* **TASK PROMPT**: Transcribe each record word for word. Skip the images.

*** Block opens ***

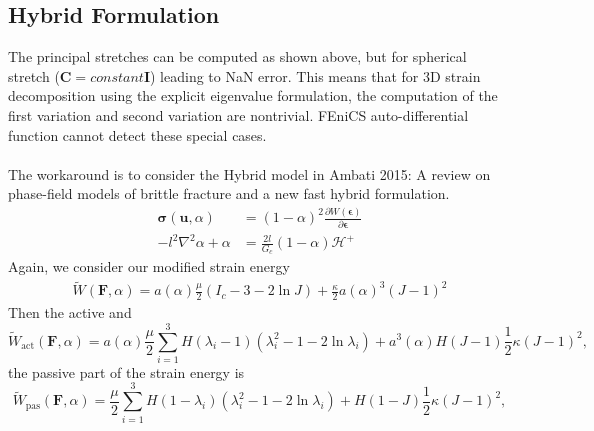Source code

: \documentclass[12pt,3p]{article}
\numberwithin{equation}{section}
\begin{document}
\subsection{Hybrid Formulation}
The principal stretches can be computed as shown above, but for spherical stretch ($\mathbf{C}= constant \mathbf{I}$) leading to NaN error. This means that for 3D strain decomposition using the explicit eigenvalue formulation, the computation of the first variation and second variation are nontrivial. FEniCS auto-differential function cannot detect these special cases.  \\ \\
The workaround is to consider the Hybrid model in Ambati 2015: A review on phase-field models of brittle fracture and a new fast hybrid formulation.
\begin{align*}
\mathbf{\sigma} (\mathbf{u}, \alpha) &= (1- \alpha)^2 \frac{\partial W (\mathbf{\epsilon})}{\partial \mathbf{\epsilon}} \\
- l^2 \nabla^2 \alpha + \alpha &= \frac{2 l}{G_c} (1-\alpha) \mathcal{H}^+
\end{align*}
Again, we consider our modified strain energy 
\begin{align*}
\widetilde{W} (\mathbf{F}, \alpha) = a(\alpha) \frac{\mu}{2} (I_c - 3 - 2 \ln J) + \frac{\kappa}{2} a(\alpha)^3 (J-1)^2
\end{align*}
Then the active and
\begin{equation}
\widetilde{W}_\text{act}\left(\mathbf{F},\alpha\right)=a(\alpha)\frac{\mu}{2}\sum_{i=1}^{3}H(\lambda_i-1)\left(\lambda_i^2-1-2\ln\lambda_i\right) + a^3(\alpha)H(J-1)\frac{1}{2}\kappa\left(J-1\right)^2,
\end{equation}
the passive part of the strain energy is
\begin{equation}
\widetilde{W}_\text{pas}\left(\mathbf{F},\alpha\right) = \frac{\mu}{2}\sum_{i=1}^{3}H(1-\lambda_i)\left(\lambda_i^2-1-2\ln\lambda_i\right) + H(1-J)\frac{1}{2}\kappa\left(J-1\right)^2,
\end{equation}

\newpage
\end{document}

*** Block closes ***

* **OUTPUT FOR THIS TASK**:
Source code

: \documentclass[12pt,3p]{article}
\numberwithin{equation}{section}
\begin{document}
\subsection{Hybrid Formulation}
The principal stretches can be computed as shown above, but for spherical stretch ($\mathbf{C}= constant \mathbf{I}$) leading to NaN error. This means that for 3D strain decomposition using the explicit eigenvalue formulation, the computation of the first variation and second variation are nontrivial. FEniCS auto-differential function cannot detect these special cases.  \\ \\
The workaround is to consider the Hybrid model in Ambati 2015: A review on phase-field models of brittle fracture and a new fast hybrid formulation.
\begin{align*}
\mathbf{\sigma} (\mathbf{u}, \alpha) &= (1- \alpha)^2 \frac{\partial W (\mathbf{\epsilon})}{\partial \mathbf{\epsilon}} \\
- l^2 \nabla^2 \alpha + \alpha &= \frac{2 l}{G_c} (1-\alpha) \mathcal{H}^+
\end{align*}
Again, we consider our modified strain energy 
\begin{align*}
\widetilde{W} (\mathbf{F}, \alpha) = a(\alpha) \frac{\mu}{2} (I_c - 3 - 2 \ln J) + \frac{\kappa}{2} a(\alpha)^3 (J-1)^2
\end{align*}
Then the active and
\begin{equation}
\widetilde{W}_\text{act}\left(\mathbf{F},\alpha\right)=a(\alpha)\frac{\mu}{2}\sum_{i=1}^{3}H(\lambda_i-1)\left(\lambda_i^2-1-2\ln\lambda_i\right) + a^3(\alpha)H(J-1)\frac{1}{2}\kappa\left(J-1\right)^2,
\end{equation}
the passive part of the strain energy is
\begin{equation}
\widetilde{W}_\text{pas}\left(\mathbf{F},\alpha\right) = \frac{\mu}{2}\sum_{i=1}^{3}H(1-\lambda_i)\left(\lambda_i^2-1-2\ln\lambda_i\right) + H(1-J)\frac{1}{2}\kappa\left(J-1\right)^2,
\end{equation}

\newpage
\end{document}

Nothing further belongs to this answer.